Recorded data Block Start

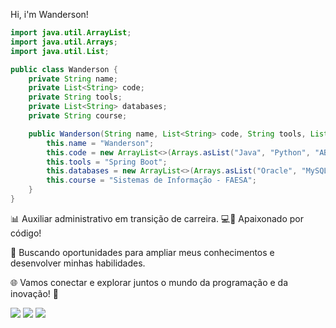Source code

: <div>
    <p>
        Hi, i'm Wanderson! 
    </p>
</div>
    
```java
import java.util.ArrayList;
import java.util.Arrays;
import java.util.List;

public class Wanderson {
    private String name;
    private List<String> code;
    private String tools;
    private List<String> databases;
    private String course;

    public Wanderson(String name, List<String> code, String tools, List<String> databases, String course) {
        this.name = "Wanderson";
        this.code = new ArrayList<>(Arrays.asList("Java", "Python", "ABAP"));
        this.tools = "Spring Boot";
        this.databases = new ArrayList<>(Arrays.asList("Oracle", "MySQL", "MongoDB"));
        this.course = "Sistemas de Informação - FAESA";
    }
}
```

📊 Auxiliar administrativo em transição de carreira.    💻🚀 Apaixonado por código!

🎯 Buscando oportunidades para ampliar meus conhecimentos e desenvolver minhas habilidades.

🌐 Vamos conectar e explorar juntos o mundo da programação e da inovação! 🚀
<div>
<a href="https://instagram.com/seu-usuário-instagram-aqui" target="_blank"><img loading="lazy" src="https://img.shields.io/badge/-Instagram-%23E4405F?style=for-the-badge&logo=instagram&logoColor=white" target="_blank"></a>    
<a href="mailto:wanderson.f.g@hotmail.com"><img loading="lazy" src="https://img.shields.io/badge/EMAIL-D14836?style=for-the-badge&logo=mail.ru&logoColor=blue" target="_blank"></a>
<a href="https://www.linkedin.com/in/wandersonfg/" target="_blank"><img loading="lazy" src="https://img.shields.io/badge/-LinkedIn-%230077B5?style=for-the-badge&logo=linkedin&logoColor=white" target="_blank"></a>   
</div>
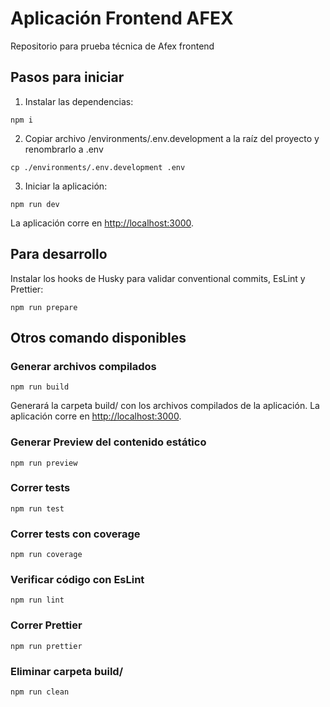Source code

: # Aplicación Frontend AFEX
Repositorio para prueba técnica de Afex frontend


## Pasos para iniciar
1. Instalar las dependencias:
```
npm i
```

2. Copiar archivo /environments/.env.development a la raíz del proyecto y renombrarlo a .env
```
cp ./environments/.env.development .env
```

3. Iniciar la aplicación:
```
npm run dev
```

La aplicación corre en [http://localhost:3000](http://localhost:3000).




## Para desarrollo

Instalar los hooks de Husky para validar conventional commits, EsLint y Prettier:
```
npm run prepare
```



## Otros comando disponibles


### Generar archivos compilados
```
npm run build
```

Generará la carpeta build/ con los archivos compilados de la aplicación. La aplicación corre en [http://localhost:3000](http://localhost:3001).



### Generar Preview del contenido estático
```
npm run preview
```


### Correr tests
```
npm run test
```


### Correr tests con coverage
```
npm run coverage
```


### Verificar código con EsLint
```
npm run lint
```


### Correr Prettier
```
npm run prettier
```


### Eliminar carpeta build/
```
npm run clean
```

Recorded data Block End

Keep every word of the records and none of the pictures when you print them again.

- Completed task
Source code

: <div>
    <p>
        Hi, i'm Wanderson! 
    </p>
</div>
    
```java
import java.util.ArrayList;
import java.util.Arrays;
import java.util.List;

public class Wanderson {
    private String name;
    private List<String> code;
    private String tools;
    private List<String> databases;
    private String course;

    public Wanderson(String name, List<String> code, String tools, List<String> databases, String course) {
        this.name = "Wanderson";
        this.code = new ArrayList<>(Arrays.asList("Java", "Python", "ABAP"));
        this.tools = "Spring Boot";
        this.databases = new ArrayList<>(Arrays.asList("Oracle", "MySQL", "MongoDB"));
        this.course = "Sistemas de Informação - FAESA";
    }
}
```

📊 Auxiliar administrativo em transição de carreira.    💻🚀 Apaixonado por código!

🎯 Buscando oportunidades para ampliar meus conhecimentos e desenvolver minhas habilidades.

🌐 Vamos conectar e explorar juntos o mundo da programação e da inovação! 🚀
<div>
<a href="https://instagram.com/seu-usuário-instagram-aqui" target="_blank"><img loading="lazy" src="https://img.shields.io/badge/-Instagram-%23E4405F?style=for-the-badge&logo=instagram&logoColor=white" target="_blank"></a>    
<a href="mailto:wanderson.f.g@hotmail.com"><img loading="lazy" src="https://img.shields.io/badge/EMAIL-D14836?style=for-the-badge&logo=mail.ru&logoColor=blue" target="_blank"></a>
<a href="https://www.linkedin.com/in/wandersonfg/" target="_blank"><img loading="lazy" src="https://img.shields.io/badge/-LinkedIn-%230077B5?style=for-the-badge&logo=linkedin&logoColor=white" target="_blank"></a>   
</div>
Source code

: # Aplicación Frontend AFEX
Repositorio para prueba técnica de Afex frontend


## Pasos para iniciar
1. Instalar las dependencias:
```
npm i
```

2. Copiar archivo /environments/.env.development a la raíz del proyecto y renombrarlo a .env
```
cp ./environments/.env.development .env
```

3. Iniciar la aplicación:
```
npm run dev
```

La aplicación corre en [http://localhost:3000](http://localhost:3000).




## Para desarrollo

Instalar los hooks de Husky para validar conventional commits, EsLint y Prettier:
```
npm run prepare
```



## Otros comando disponibles


### Generar archivos compilados
```
npm run build
```

Generará la carpeta build/ con los archivos compilados de la aplicación. La aplicación corre en [http://localhost:3000](http://localhost:3001).



### Generar Preview del contenido estático
```
npm run preview
```


### Correr tests
```
npm run test
```


### Correr tests con coverage
```
npm run coverage
```


### Verificar código con EsLint
```
npm run lint
```


### Correr Prettier
```
npm run prettier
```


### Eliminar carpeta build/
```
npm run clean
```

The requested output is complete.